3. Don’t give your personal information to “professionals”.
I’m talking doctors, therapists, pharmacies, school teachers. They do their best to keep your information private, but sooner or later they will slip up. I’ve had it happen. Instead of communicating by phone communicate with them through that email you set up specifically for foster related things. If they insist on an address give them the address to DCFS. This is something my same caseworker told me to do. She also said not to sign my last name but to sign foster parent instead. There is one exception to sharing my phone number that I would make and that is for my kiddos teacher. This is because your kid is going to be there for hours upon hours. There is a good chance that they are going to need to call you sooner or later to let you know what is going on with your kiddo or that you need to come pick them up. For this I would give your phone number directly to your kiddos teacher. Ask them to keep the number in their phone and not write it down. That way they can shoot you a text if your sweetie lost his cookies all over the circle time rug.

4. Never be alone with birth family.
This is one that might bother your case worker. It’s necessary though. We had a relative that was allowed to have unsupervised visits with the kids. I only spoke to them for about 5 minuets at pick up and drop off. The relative went on to claim that I said all sorts of things I never said during those reoccurring 5 minuets. Yes, our awesome caseworker didn’t believe the relative, but the birth parent did, which caused problems.

5. Never supervise contact with birth family.
You never know what is going to happen during a visit or a phone call. If something goes wrong you are supposed to report it though. It is extremely possible that (and this has happened to me) the birth family (or their attorney) will claim that you are bias or that you are to unskilled to give a credible testimony.

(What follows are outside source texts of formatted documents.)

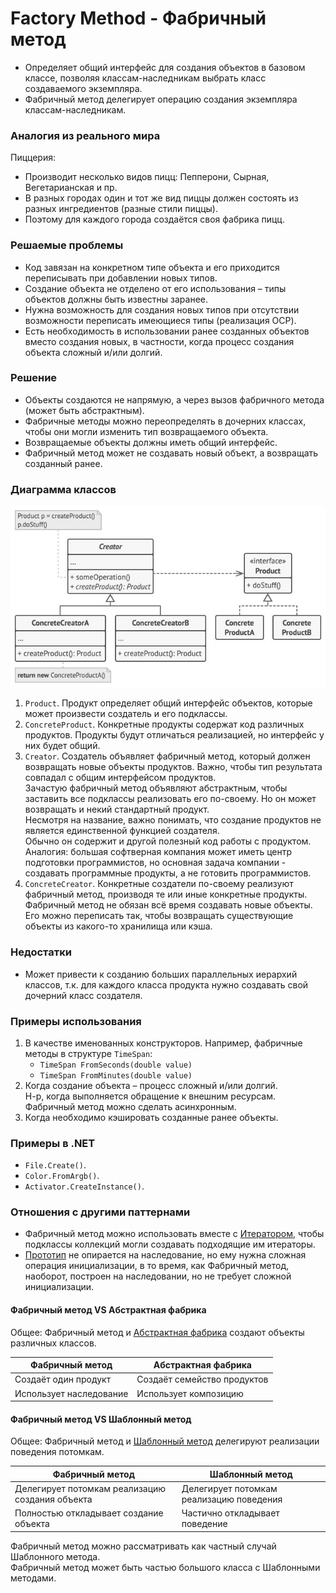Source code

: ﻿# Factory Method - Фабричный метод
* Определяет общий интерфейс для создания объектов в базовом классе, позволяя классам-наследникам выбрать класс создаваемого экземпляра.
* Фабричный метод делегирует операцию создания экземпляра классам-наследникам.

### Аналогия из реального мира
Пиццерия:
* Производит несколько видов пицц: Пепперони, Сырная, Вегетарианская и пр.
* В разных городах один и тот же вид пиццы должен состоять из разных ингредиентов (разные стили пиццы).
* Поэтому для каждого города создаётся своя фабрика пицц.

### Решаемые проблемы
* Код завязан на конкретном типе объекта и его приходится переписывать при добавлении новых типов.
* Создание объекта не отделено от его использования – типы объектов должны быть известны заранее.
* Нужна возможность для создания новых типов при отсутствии возможности переписать имеющиеся типы (реализация OCP).
* Есть необходимость в использовании ранее созданных объектов вместо создания новых, в частности, когда процесс создания объекта сложный и/или долгий.

### Решение
* Объекты создаются не напрямую, а через вызов фабричного метода (может быть абстрактным).
* Фабричные методы можно переопределять в дочерних классах, чтобы они могли изменить тип возвращаемого объекта.
* Возвращаемые объекты должны иметь общий интерфейс.
* Фабричный метод может не создавать новый объект, а возвращать созданный ранее.

### Диаграмма классов
![Class diagram](FactoryMethod.jpg)
1. `Product`. Продукт определяет общий интерфейс объектов, которые может произвести создатель и его подклассы.
2. `ConcreteProduct`. Конкретные продукты содержат код различных продуктов. Продукты будут отличаться реализацией, но интерфейс у них будет общий.
3. `Creator`. Создатель объявляет фабричный метод, который должен возвращать новые объекты продуктов. Важно, чтобы тип результата совпадал с общим интерфейсом продуктов.  
Зачастую фабричный метод объявляют абстрактным, чтобы заставить все подклассы реализовать его по-своему. Но он может возвращать и некий стандартный продукт.  
Несмотря на название, важно понимать, что создание продуктов не является единственной функцией создателя.  
Обычно он содержит и другой полезный код работы с продуктом.  
Аналогия: большая софтверная компания может иметь центр подготовки программистов, но основная задача компании - создавать программные продукты, а не готовить программистов.
4. `ConcreteCreator`. Конкретные создатели по-своему реализуют фабричный метод, производя те или иные конкретные продукты.  
Фабричный метод не обязан всё время создавать новые объекты.  
Его можно переписать так, чтобы возвращать существующие объекты из какого-то хранилища или кэша.

### Недостатки
* Может привести к созданию больших параллельных иерархий классов, т.к. для каждого класса продукта нужно создавать свой дочерний класс создателя.

### Примеры использования
1. В качестве именованных конструкторов. Например, фабричные методы в структуре `TimeSpan`:
   * `TimeSpan FromSeconds(double value)`
   * `TimeSpan FromMinutes(double value)`
2. Когда создание объекта – процесс сложный и/или долгий.  
Н-р, когда выполняется обращение к внешним ресурсам.  
Фабричный метод можно сделать асинхронным.
3. Когда необходимо кэшировать созданные ранее объекты.

### Примеры в .NET
* `File.Create()`.
* `Color.FromArgb()`.
* `Activator.CreateInstance()`.

### Отношения с другими паттернами
* Фабричный метод можно использовать вместе с [Итератором](../Iterator/Iterator.md), чтобы подклассы коллекций могли создавать подходящие им итераторы.
* [Прототип](../Prototype/Prototype.md) не опирается на наследование, но ему нужна сложная операция инициализации, в то время, как Фабричный метод, наоборот, построен на наследовании, но не требует сложной инициализации.

#### Фабричный метод VS Абстрактная фабрика
Общее: Фабричный метод и [Абстрактная фабрика](../AbstractFactory/AbstractFactory.md) создают объекты различных классов.

| Фабричный метод         | Абстрактная фабрика         |
|-------------------------|-----------------------------|
| Создаёт один продукт    | Создаёт семейство продуктов |
| Использует наследование | Использует композицию       |

#### Фабричный метод VS Шаблонный метод
Общее: Фабричный метод и [Шаблонный метод](../TemplateMethod/TemplateMethod.md) делегируют реализации поведения потомкам.

| Фабричный метод                                 | Шаблонный метод                          |
|-------------------------------------------------|------------------------------------------|
| Делегирует потомкам реализацию создания объекта | Делегирует потомкам реализацию поведения |
| Полностью откладывает создание объекта          | Частично откладывает поведение           |

Фабричный метод можно рассматривать как частный случай Шаблонного метода.  
Фабричный метод может быть частью большого класса с Шаблонными методами.
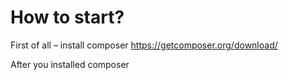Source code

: # How to start?
First of all – install composer https://getcomposer.org/download/

After you installed composer
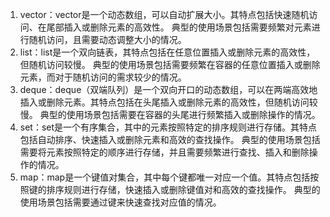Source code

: 1. vector：vector是一个动态数组，可以自动扩展大小。其特点包括快速随机访问、在尾部插入或删除元素的高效性。
典型的使用场景包括需要频繁对元素进行随机访问，且需要动态调整大小的情况。
2. list：list是一个双向链表，其特点包括在任意位置插入或删除元素的高效性，但随机访问较慢。
典型的使用场景包括需要频繁在容器的任意位置插入或删除元素，而对于随机访问的需求较少的情况。
3. deque：deque（双端队列）是一个双向开口的动态数组，可以在两端高效地插入或删除元素。其特点包括在头尾插入或删除元素的高效性，但随机访问较慢。
典型的使用场景包括需要在容器的头尾进行频繁插入或删除操作的情况。
4. set：set是一个有序集合，其中的元素按照特定的排序规则进行存储。其特点包括自动排序、快速插入或删除元素和高效的查找操作。
典型的使用场景包括需要将元素按照特定的顺序进行存储，并且需要频繁进行查找、插入和删除操作的情况。
5. map：map是一个键值对集合，其中每个键都唯一对应一个值。其特点包括按照键的排序规则进行存储，快速插入或删除键值对和高效的查找操作。
典型的使用场景包括需要通过键来快速查找对应值的情况。
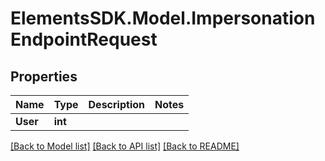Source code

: # ElementsSDK.Model.ImpersonationEndpointRequest

## Properties

Name | Type | Description | Notes
------------ | ------------- | ------------- | -------------
**User** | **int** |  | 

[[Back to Model list]](../#documentation-for-models) [[Back to API list]](../#documentation-for-api-endpoints) [[Back to README]](../)

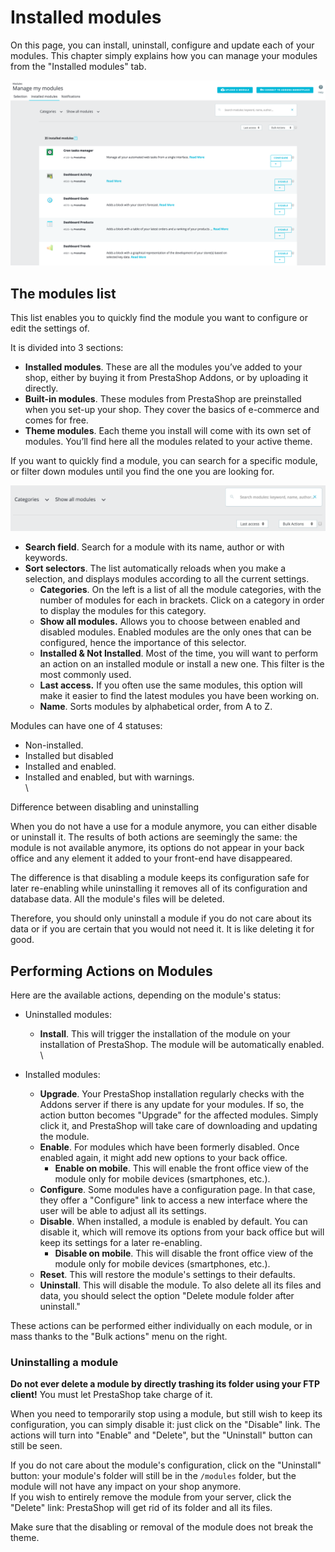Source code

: # Installed modules

On this page, you can install, uninstall, configure and update each of your modules. This chapter simply explains how you can manage your modules from the "Installed modules" tab.

![](<../../../../.gitbook/assets/51185201 (5) (3).png>)

## The modules list <a href="#installedmodules-themoduleslist" id="installedmodules-themoduleslist"></a>

This list enables you to quickly find the module you want to configure or edit the settings of.

It is divided into 3 sections:

* **Installed modules**. These are all the modules you’ve added to your shop, either by buying it from PrestaShop Addons, or by uploading it directly.
* **Built-in modules**. These modules from PrestaShop are preinstalled when you set-up your shop. They cover the basics of e-commerce and comes for free.
* **Theme modules**. Each theme you install will come with its own set of modules. You’ll find here all the modules related to your active theme.

If you want to quickly find a module, you can search for a specific module, or filter down modules until you find the one you are looking for.

![](<../../../../.gitbook/assets/51185200 (5) (2) (4).png>)

* **Search field**. Search for a module with its name, author or with keywords.
* **Sort selectors**. The list automatically reloads when you make a selection, and displays modules according to all the current settings.
  * **Categories**. On the left is a list of all the module categories, with the number of modules for each in brackets. Click on a category in order to display the modules for this category.
  * **Show all modules.** Allows you to choose between enabled and disabled modules. Enabled modules are the only ones that can be configured, hence the importance of this selector.
  * **Installed & Not Installed**. Most of the time, you will want to perform an action on an installed module or install a new one. This filter is the most commonly used.
  * **Last access.** If you often use the same modules, this option will make it easier to find the latest modules you have been working on.
  * **Name**. Sorts modules by alphabetical order, from A to Z.

Modules can have one of 4 statuses:

* Non-installed.
* Installed but disabled
* Installed and enabled.
* Installed and enabled, but with warnings.\
  \


Difference between disabling and uninstalling

When you do not have a use for a module anymore, you can either disable or uninstall it. The results of both actions are seemingly the same: the module is not available anymore, its options do not appear in your back office and any element it added to your front-end have disappeared.

The difference is that disabling a module keeps its configuration safe for later re-enabling while uninstalling it removes all of its configuration and database data. All the module's files will be deleted.

Therefore, you should only uninstall a module if you do not care about its data or if you are certain that you would not need it. It is like deleting it for good.

## Performing Actions on Modules <a href="#installedmodules-performingactionsonmodules" id="installedmodules-performingactionsonmodules"></a>

Here are the available actions, depending on the module's status:

* Uninstalled modules:
  * **Install**. This will trigger the installation of the module on your installation of PrestaShop. The module will be automatically enabled.\
    \

* Installed modules:
  * **Upgrade**. Your PrestaShop installation regularly checks with the Addons server if there is any update for your modules. If so, the action button becomes "Upgrade" for the affected modules. Simply click it, and PrestaShop will take care of downloading and updating the module.
  * **Enable**. For modules which have been formerly disabled. Once enabled again, it might add new options to your back office.
    * **Enable on mobile**. This will enable the front office view of the module only for mobile devices (smartphones, etc.).
  * **Configure**. Some modules have a configuration page. In that case, they offer a "Configure" link to access a new interface where the user will be able to adjust all its settings.
  * **Disable**. When installed, a module is enabled by default. You can disable it, which will remove its options from your back office but will keep its settings for a later re-enabling.
    * **Disable on mobile**. This will disable the front office view of the module only for mobile devices (smartphones, etc.).
  * **Reset**. This will restore the module's settings to their defaults.
  * **Uninstall**. This will disable the module. To also delete all its files and data, you should select the option "Delete module folder after uninstall."

These actions can be performed either individually on each module, or in mass thanks to the "Bulk actions" menu on the right.

### Uninstalling a module <a href="#installedmodules-uninstallingamodule" id="installedmodules-uninstallingamodule"></a>

**Do not ever delete a module by directly trashing its folder using your FTP client!** You must let PrestaShop take charge of it.

When you need to temporarily stop using a module, but still wish to keep its configuration, you can simply disable it: just click on the "Disable" link. The actions will turn into "Enable" and "Delete", but the "Uninstall" button can still be seen.

If you do not care about the module's configuration, click on the "Uninstall" button: your module's folder will still be in the `/modules` folder, but the module will not have any impact on your shop anymore.\
If you wish to entirely remove the module from your server, click the "Delete" link: PrestaShop will get rid of its folder and all its files.

Make sure that the disabling or removal of the module does not break the theme.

Do you really want to have the majority of testimony regarding the kids relationship with a person be yours?  Even if this doesn’t happen there is still room for a lot of drama to take place if the relative isn’t stable.

Those are my five rules to help keep my family safe while we foster kids. If things go well some of those rules can be lifted, but please remember, you can always share more information about yourself later, but you can never go back.

Have a g’day,
Gum Tree

Pst, no bohns about it is a having and adoption talk link up. I highly recommend checking it out.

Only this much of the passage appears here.